As a lifelong New Englander, I am frequently asked by out-of-town family and friends where they should visit on a trip to our corner of the US. That’s a difficult question to answer because there are so many incredible places to recommend!
But, without a doubt, my default answer is to suggest a trip along the coast anywhere from Rhode Island to Maine.
A meandering tour along the ocean from Narragansett Bay, around Cape Cod, up the North Shore of Massachusetts and on to the shorelines of New Hampshire and Maine takes you through some of the most picturesque and historic towns in New England.
And I don’t know anyone who would turn down a fresh seafood dinner and a sunset walk along a quaint harbor or on a lovely, white sand beach!
Since we are sailors, the coast has a strong draw for us. What follows is a short list of 5 not-to-be-missed seaside towns around New England.
My family and I have visited all of these places and I can personally attest to their fascinating history, gorgeous waterfront, and wealth of natural beauty.
Organized South to North, you can easily make them the backbone of an iconic New England coastal road trip!
PS: Coming from NYC? Boston is a great place to start and you can easily get there by bus.
This is a guest post by Nancy of Defining Third Age.
Newport, Rhode Island
Once the summer playground of New York’s ultra-rich of the Victorian age and Industrial Revolution, Newport still retains some of that upper-crust allure.
A yachting mecca and original home of the famous America’s Cup Race, sailing is still at the heart of what Newport is about.
The waterfront along Thames St., Bowens and Bannister’s Wharves, and the Newport Yachting Center is lined with nautical shops, restaurants, pubs, and day sailing cruise docks. The harbor is full of yachts of all types and sizes coming and going.
This area is the center of the Newport action and nightlife as well. There are plenty of places to get a meal and/or a drink and, of course, seafood is recommended!
Enduring icons of the Gilded Age are the incredible Newport Mansions. Built as “summer cottages” for New York’s society rich in the late 1800s, they are unbelievable examples of extravagance and wealth.
No trip to Newport is complete without a tour of at least one of them. The Breakers is especially impressive.
Along the water in front of several mansions is the famous “Cliff Walk”, a 3.5 mile walk along a 70 ft cliff over the ocean. It is a spectacular combination of architectural history and natural beauty; bring your walking shoes!

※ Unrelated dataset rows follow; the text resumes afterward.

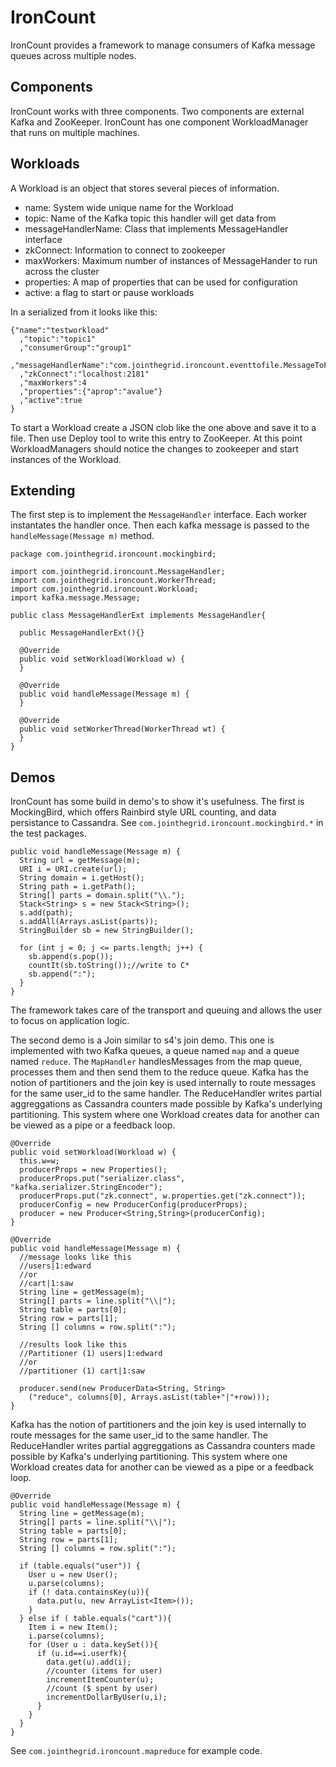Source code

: IronCount
=============

IronCount provides a framework to manage consumers of Kafka message queues across multiple nodes.

Components
-----
IronCount works with three components. Two components are external Kafka and ZooKeeper. IronCount
has one component WorkloadManager that runs on multiple machines. 

Workloads
-----

A Workload is an object that stores several pieces of information.

* name: System wide unique name for the Workload
* topic: Name of the Kafka topic this handler will get data from
* messageHandlerName: Class that implements MessageHandler interface 
* zkConnect: Information to connect to zookeeper
* maxWorkers: Maximum number of instances of MessageHander to run across the cluster
* properties: A map of properties that can be used for configuration
* active: a flag to start or pause workloads

In a serialized from it looks like this:

    {"name":"testworkload"
      ,"topic":"topic1"
      ,"consumerGroup":"group1"
      ,"messageHandlerName":"com.jointhegrid.ironcount.eventtofile.MessageToFileHandler"
      ,"zkConnect":"localhost:2181"
      ,"maxWorkers":4
      ,"properties":{"aprop":"avalue"}
      ,"active":true
    }

To start a Workload create a JSON clob like the one above and save it to a file. Then use
Deploy tool to write this entry to ZooKeeper. At this point WorkloadManagers should notice
the changes to zookeeper and start instances of the Workload.

Extending
-----

The first step is to implement the `MessageHandler` interface. Each worker instantates the handler
once. Then each kafka message is passed to the `handleMessage(Message m)` method. 

    package com.jointhegrid.ironcount.mockingbird;

    import com.jointhegrid.ironcount.MessageHandler;
    import com.jointhegrid.ironcount.WorkerThread;
    import com.jointhegrid.ironcount.Workload;
    import kafka.message.Message;

    public class MessageHandlerExt implements MessageHandler{

      public MessageHandlerExt(){}

      @Override
      public void setWorkload(Workload w) {
      }

      @Override
      public void handleMessage(Message m) {
      }

      @Override
      public void setWorkerThread(WorkerThread wt) {
      }
    }

Demos
-----

IronCount has some build in demo's to show it's usefulness. The first is MockingBird, which offers Rainbird 
style URL counting, and data persistance to Cassandra. See `com.jointhegrid.ironcount.mockingbird.*` in the 
test packages.

    public void handleMessage(Message m) {
      String url = getMessage(m);
      URI i = URI.create(url);
      String domain = i.getHost();
      String path = i.getPath();
      String[] parts = domain.split("\\.");
      Stack<String> s = new Stack<String>();
      s.add(path);
      s.addAll(Arrays.asList(parts));
      StringBuilder sb = new StringBuilder();

      for (int j = 0; j <= parts.length; j++) {
        sb.append(s.pop());
        countIt(sb.toString());//write to C*
        sb.append(":");
      }
    }

The framework takes care of the transport and queuing and allows the user to focus on application logic.

The second demo is a Join similar to s4's join demo. This one is implemented with two Kafka queues,
a queue named `map` and a queue named `reduce`. The `MapHandler` handlesMessages from the map queue, processes
them and then send them to the reduce queue. Kafka has the notion of partitioners and the join key
is used internally to route messages for the same user_id to the same handler.  The ReduceHandler writes
partial aggreggations as Cassandra counters made possible by Kafka's underlying partitioning. This system 
where one Workload creates data for another can be viewed as a pipe or a feedback loop.

    @Override
    public void setWorkload(Workload w) {
      this.w=w;
      producerProps = new Properties();
      producerProps.put("serializer.class", "kafka.serializer.StringEncoder");
      producerProps.put("zk.connect", w.properties.get("zk.connect"));
      producerConfig = new ProducerConfig(producerProps);
      producer = new Producer<String,String>(producerConfig);
    }

    @Override
    public void handleMessage(Message m) {
      //message looks like this
      //users|1:edward
      //or
      //cart|1:saw
      String line = getMessage(m);
      String[] parts = line.split("\\|");
      String table = parts[0];
      String row = parts[1];
      String [] columns = row.split(":");

      //results look like this
      //Partitioner (1) users|1:edward
      //or
      //partitioner (1) cart|1:saw

      producer.send(new ProducerData<String, String>
        ("reduce", columns[0], Arrays.asList(table+"|"+row)));
    }

 Kafka has the notion of partitioners and the join key is used internally to route 
messages for the same user_id to the same handler.  The ReduceHandler writes
partial aggreggations as Cassandra counters made possible by Kafka's underlying partitioning. This system 
where one Workload creates data for another can be viewed as a pipe or a feedback loop.

    @Override
    public void handleMessage(Message m) {
      String line = getMessage(m);
      String[] parts = line.split("\\|");
      String table = parts[0];
      String row = parts[1];
      String [] columns = row.split(":");

      if (table.equals("user")) {
        User u = new User();
        u.parse(columns);
        if (! data.containsKey(u)){
          data.put(u, new ArrayList<Item>());
        }
      } else if ( table.equals("cart")){
        Item i = new Item();
        i.parse(columns);
        for (User u : data.keySet()){
          if (u.id==i.userfk){
            data.get(u).add(i);
            //counter (items for user)
            incrementItemCounter(u);
            //count ($ spent by user)
            incrementDollarByUser(u,i);
          }
        }
      }
    }

See `com.jointhegrid.ironcount.mapreduce` for example code.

If you time your visit right, you could catch one of Newport’s special events. Each summer, Newport hosts superb Jazz and Folk Festivals. The artists at these events include current popular musicians as well as jazz and folk legends.
The International Tennis Hall of Fame holds tournaments that draw excellent tennis players if that is your interest. And, my favorite, the big Newport Boat Show happens every September and is a great event, whether or not you are a boater like me.
Everyone can dream of sailing away into the sunset on their own yacht…
Edgartown, Martha’s Vineyard, Massachusetts
Martha’s Vineyard, preferred vacation destination of several US Presidents, probably needs no introduction.
But what many don’t know is that the island is comprised of several villages, each with their own character and personality. The residents have made some great decisions in an attempt to keep the island as natural and uncrowded as possible.
The best idea was establishing an extensive bus transport system that can take you to all corners of the island cheaply and efficiently. You can leave your car on the mainland and be perfectly fine.
My recommendation is that you do just that…take the ferry from Wood’s Hole to Vineyard Haven or Oak Bluffs and then get on the bus to Edgartown, the loveliest village on the Vineyard.
Edgartown is as quaint as it gets. The streets are lined with fine shops and eateries; everything is beautifully manicured and the buildings all maintain the classic Cape Cod/Islands charm.
Down at the harbor you can climb to the Memorial Wharf rooftop overlook to watch the boats go by through the narrow channel between Edgartown and Chappaquiddick Island into Katama Bay.
A 3 car ferry makes frequent trips across the narrows to “Chappy”, made infamous by Sen. Ted Kennedy’s accident with Mary Jo Kopechne.
If “beaching it” is on your list, Edgartown’s Katama/South Beach is the island’s largest public beach and it is gorgeous. It is south facing and open to the wide Atlantic, so beware of surf and undertow.
On the other hand, if you like to surf or body surf this is the place.
Meals in Edgartown can be expensive, but you can find quality food and drink at a reasonable price. For fresh local food, try Morning Glory Farm farmstand. They provide not only veggies, but prepared foods such as a salad bar, soups, charcuterie, rotating entrees and fresh breads.
If you love craft brews as we do you MUST stop at Mad Martha’s Brewery and Pub. They have a variety of local beers on tap and some great pub grub.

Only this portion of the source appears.